(Records drawn from a dataset)
====
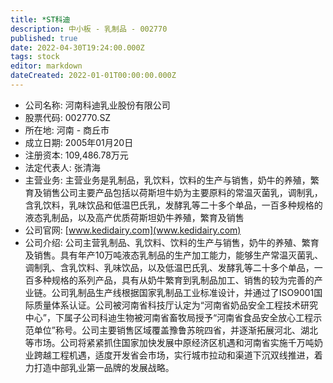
 ```yaml
---
title: *ST科迪
description: 中小板 - 乳制品 - 002770
published: true
date: 2022-04-30T19:24:00.000Z
tags: stock
editor: markdown
dateCreated: 2022-01-01T00:00:00.000Z
---
```


- 公司名称: 河南科迪乳业股份有限公司
- 股票代码: 002770.SZ
- 所在地: 河南 - 商丘市
- 成立日期: 2005年01月20日
- 注册资本: 109,486.78万元
- 法定代表人: 张清海
- 主营业务: 主营业务是乳制品，乳饮料，饮料的生产与销售，奶牛的养殖，繁育及销售公司主要产品包括以荷斯坦牛奶为主要原料的常温灭菌乳，调制乳，含乳饮料，乳味饮品和低温巴氏乳，发酵乳等二十多个单品，一百多种规格的液态乳制品，以及高产优质荷斯坦奶牛养殖，繁育及销售
- 公司官网: [www.kedidairy.com](www.kedidairy.com)
- 公司介绍: 公司主营乳制品、乳饮料、饮料的生产与销售，奶牛的养殖、繁育及销售。具有年产10万吨液态乳制品的生产加工能力，能够生产常温灭菌乳、调制乳、含乳饮料、乳味饮品，以及低温巴氏乳、发酵乳等二十多个单品，一百多种规格的系列产品，具有从奶牛繁育到乳制品加工、销售的较为完善的产业链。公司乳制品生产线根据国家乳制品工业标准设计，并通过了ISO9001国际质量体系认证。公司被河南省科技厅认定为“河南省奶品安全工程技术研究中心”，下属子公司科迪生物被河南省畜牧局授予“河南省食品安全放心工程示范单位”称号。公司主要销售区域覆盖豫鲁苏皖四省，并逐渐拓展河北、湖北等市场。公司将紧紧抓住国家加快发展中原经济区机遇和河南省实施千万吨奶业跨越工程机遇，适度开发省会市场，实行城市拉动和渠道下沉双线推进，着力打造中部乳业第一品牌的发展战略。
====
• [ABOUT THIS TASK]:
Reproduce each entry exactly as given; no pictures, please.

• [RESPONSE BELOW]:
 ```yaml
---
title: *ST科迪
description: 中小板 - 乳制品 - 002770
published: true
date: 2022-04-30T19:24:00.000Z
tags: stock
editor: markdown
dateCreated: 2022-01-01T00:00:00.000Z
---
```


- 公司名称: 河南科迪乳业股份有限公司
- 股票代码: 002770.SZ
- 所在地: 河南 - 商丘市
- 成立日期: 2005年01月20日
- 注册资本: 109,486.78万元
- 法定代表人: 张清海
- 主营业务: 主营业务是乳制品，乳饮料，饮料的生产与销售，奶牛的养殖，繁育及销售公司主要产品包括以荷斯坦牛奶为主要原料的常温灭菌乳，调制乳，含乳饮料，乳味饮品和低温巴氏乳，发酵乳等二十多个单品，一百多种规格的液态乳制品，以及高产优质荷斯坦奶牛养殖，繁育及销售
- 公司官网: [www.kedidairy.com](www.kedidairy.com)
- 公司介绍: 公司主营乳制品、乳饮料、饮料的生产与销售，奶牛的养殖、繁育及销售。具有年产10万吨液态乳制品的生产加工能力，能够生产常温灭菌乳、调制乳、含乳饮料、乳味饮品，以及低温巴氏乳、发酵乳等二十多个单品，一百多种规格的系列产品，具有从奶牛繁育到乳制品加工、销售的较为完善的产业链。公司乳制品生产线根据国家乳制品工业标准设计，并通过了ISO9001国际质量体系认证。公司被河南省科技厅认定为“河南省奶品安全工程技术研究中心”，下属子公司科迪生物被河南省畜牧局授予“河南省食品安全放心工程示范单位”称号。公司主要销售区域覆盖豫鲁苏皖四省，并逐渐拓展河北、湖北等市场。公司将紧紧抓住国家加快发展中原经济区机遇和河南省实施千万吨奶业跨越工程机遇，适度开发省会市场，实行城市拉动和渠道下沉双线推进，着力打造中部乳业第一品牌的发展战略。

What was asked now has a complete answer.